H. FIG. 2 is a diagram illustrating the division of macroblocks into motion estimation blocks possible according to the H.264 standard. 1 is a block diagram illustrating a video encoder according to an embodiment of the present invention. 3 is a flowchart illustrating a video encoding method according to an embodiment of the present invention.

Claims (17)

A video encoder for encoding a video signal,
Means for determining a picture region having a spatial frequency feature;
Means for setting a coding block size of the picture area according to the spatial frequency feature;
Means for encoding the video signal using the encoded block size of the picture area.   2. The video encoder according to claim 1, wherein the encoded block size is a motion estimation block size.   The video encoder of claim 1, wherein the means for determining the picture region is operative to determine the picture region as a group of pixels for which the spatial frequency feature satisfies a spatial frequency criterion.
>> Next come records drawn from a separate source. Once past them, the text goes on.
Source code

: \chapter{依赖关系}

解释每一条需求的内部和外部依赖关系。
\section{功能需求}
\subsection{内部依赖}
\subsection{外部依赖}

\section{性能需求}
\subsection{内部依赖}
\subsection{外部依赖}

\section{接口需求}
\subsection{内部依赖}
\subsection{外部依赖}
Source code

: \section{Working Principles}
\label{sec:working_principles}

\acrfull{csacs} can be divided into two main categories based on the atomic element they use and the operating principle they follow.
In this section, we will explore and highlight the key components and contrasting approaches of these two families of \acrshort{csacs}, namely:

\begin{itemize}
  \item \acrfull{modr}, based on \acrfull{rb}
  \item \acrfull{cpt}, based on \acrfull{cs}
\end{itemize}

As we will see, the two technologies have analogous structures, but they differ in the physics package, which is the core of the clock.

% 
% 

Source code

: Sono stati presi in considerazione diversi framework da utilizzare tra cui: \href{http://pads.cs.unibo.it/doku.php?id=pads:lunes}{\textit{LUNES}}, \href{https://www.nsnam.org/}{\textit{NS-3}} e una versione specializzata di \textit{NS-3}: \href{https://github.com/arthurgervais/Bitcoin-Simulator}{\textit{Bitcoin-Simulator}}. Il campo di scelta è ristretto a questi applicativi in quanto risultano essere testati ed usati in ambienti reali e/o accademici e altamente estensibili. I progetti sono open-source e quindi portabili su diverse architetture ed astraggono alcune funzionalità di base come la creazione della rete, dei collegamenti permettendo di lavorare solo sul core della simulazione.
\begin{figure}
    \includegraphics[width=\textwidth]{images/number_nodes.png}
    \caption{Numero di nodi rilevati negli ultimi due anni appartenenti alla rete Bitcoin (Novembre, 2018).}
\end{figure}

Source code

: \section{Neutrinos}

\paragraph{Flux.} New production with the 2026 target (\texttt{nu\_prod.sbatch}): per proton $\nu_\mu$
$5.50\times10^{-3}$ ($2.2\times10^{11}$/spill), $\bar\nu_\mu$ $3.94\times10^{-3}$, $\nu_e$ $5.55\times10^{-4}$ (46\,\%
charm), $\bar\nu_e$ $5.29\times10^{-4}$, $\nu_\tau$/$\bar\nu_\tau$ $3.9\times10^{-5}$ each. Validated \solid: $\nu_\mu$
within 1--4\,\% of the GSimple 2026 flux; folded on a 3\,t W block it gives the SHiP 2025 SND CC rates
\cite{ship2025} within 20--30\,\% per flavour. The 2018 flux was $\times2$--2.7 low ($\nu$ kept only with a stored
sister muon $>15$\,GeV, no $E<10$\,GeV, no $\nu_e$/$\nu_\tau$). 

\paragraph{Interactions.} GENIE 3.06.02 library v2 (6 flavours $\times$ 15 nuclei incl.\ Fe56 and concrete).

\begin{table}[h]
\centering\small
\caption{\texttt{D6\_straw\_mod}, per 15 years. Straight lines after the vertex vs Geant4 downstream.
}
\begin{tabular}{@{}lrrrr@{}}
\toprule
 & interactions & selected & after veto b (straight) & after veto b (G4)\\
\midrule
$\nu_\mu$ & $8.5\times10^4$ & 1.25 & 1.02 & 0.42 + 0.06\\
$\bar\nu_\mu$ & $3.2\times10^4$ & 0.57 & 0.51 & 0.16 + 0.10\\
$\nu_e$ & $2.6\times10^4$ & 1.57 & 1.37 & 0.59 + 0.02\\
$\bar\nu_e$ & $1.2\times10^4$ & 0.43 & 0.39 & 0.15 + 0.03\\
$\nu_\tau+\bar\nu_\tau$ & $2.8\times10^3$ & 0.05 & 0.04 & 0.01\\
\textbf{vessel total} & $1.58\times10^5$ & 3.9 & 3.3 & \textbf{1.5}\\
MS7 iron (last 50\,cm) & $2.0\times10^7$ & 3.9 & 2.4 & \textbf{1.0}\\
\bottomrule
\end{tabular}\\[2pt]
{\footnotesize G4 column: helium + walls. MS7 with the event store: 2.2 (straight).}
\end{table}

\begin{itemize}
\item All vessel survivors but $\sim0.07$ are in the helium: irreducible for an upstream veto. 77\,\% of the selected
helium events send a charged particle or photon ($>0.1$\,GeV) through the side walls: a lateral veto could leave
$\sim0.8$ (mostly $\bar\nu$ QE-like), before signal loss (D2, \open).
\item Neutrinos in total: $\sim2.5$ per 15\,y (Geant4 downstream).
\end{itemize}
Encoder.   4. A video encoder according to claim 3, wherein the spatial frequency reference is an energy concentration higher than the energy threshold for spatial frequencies whose spatial frequency distribution is lower than the frequency threshold.   4. The video encoder according to claim 3, wherein the means for setting the encoding block size sets the encoding block size to a predetermined value.   2. The video encoder according to claim 1, wherein the means for determining the picture area comprises means for determining the spatial frequency feature according to a variance of pixel values in the picture area. . The video encoder according to claim 1, comprising:
The means for setting the coding block size comprises means for generating a set of allowed coding block sizes according to the spatial frequency characteristics;
The video encoder characterized in that the means for encoding comprises means for selecting the encoding block size from the set of allowable encoding block sizes. The video encoder according to claim 1, comprising:
Means for determining a second picture region having a first spatial frequency feature;
Means for setting a second coding block size for the second picture region according to the second spatial frequency feature,
The video encoder characterized in that the means for encoding the video signal encodes the video signal using the second encoded block size of the second picture area. The video encoder according to claim 1, comprising:
The spatial frequency feature has an indication of flatness in the picture region;
A video encoder characterized in that the means for setting the coding block size increases the coding block size in order to increase flatness. The video encoder according to claim 1, comprising:
The spatial frequency feature has an indication of uniformity in the picture region;
A video encoder characterized in that the means for setting the coding block size increases the coding block size in order to increase uniformity. The video encoder according to claim 1, comprising:
The spatial frequency feature has an indication of the concentration of energy at low frequencies;
A video encoder characterized in that the means for setting the coding block size increases the coding block size in order to increase the concentration of energy at a low frequency. The video encoder according to claim 1, comprising:
Means for setting a quantization level of the picture region according to the spatial frequency feature;
The video encoder characterized in that the means for encoding the video signal uses the quantization level of the picture area.   The video encoder according to claim 1, wherein the video encoder is defined by the International Telecommunications Union. H.264 video encoder according to the H.264 recommendation.   14. The video encoder according to claim 13, wherein the encoding block size is H.264. A video encoder, characterized in that it is selected from a set of motion estimation block sizes defined in the 26L standard. A video encoding method comprising:
Determining a picture region having a spatial frequency feature;
Setting a coding block size of the picture area according to the spatial frequency feature;
Encoding the video signal using the encoded block size of the picture area.   A computer program for causing a computer to execute the method according to claim 15. A recording medium storing the computer program according to claim 16.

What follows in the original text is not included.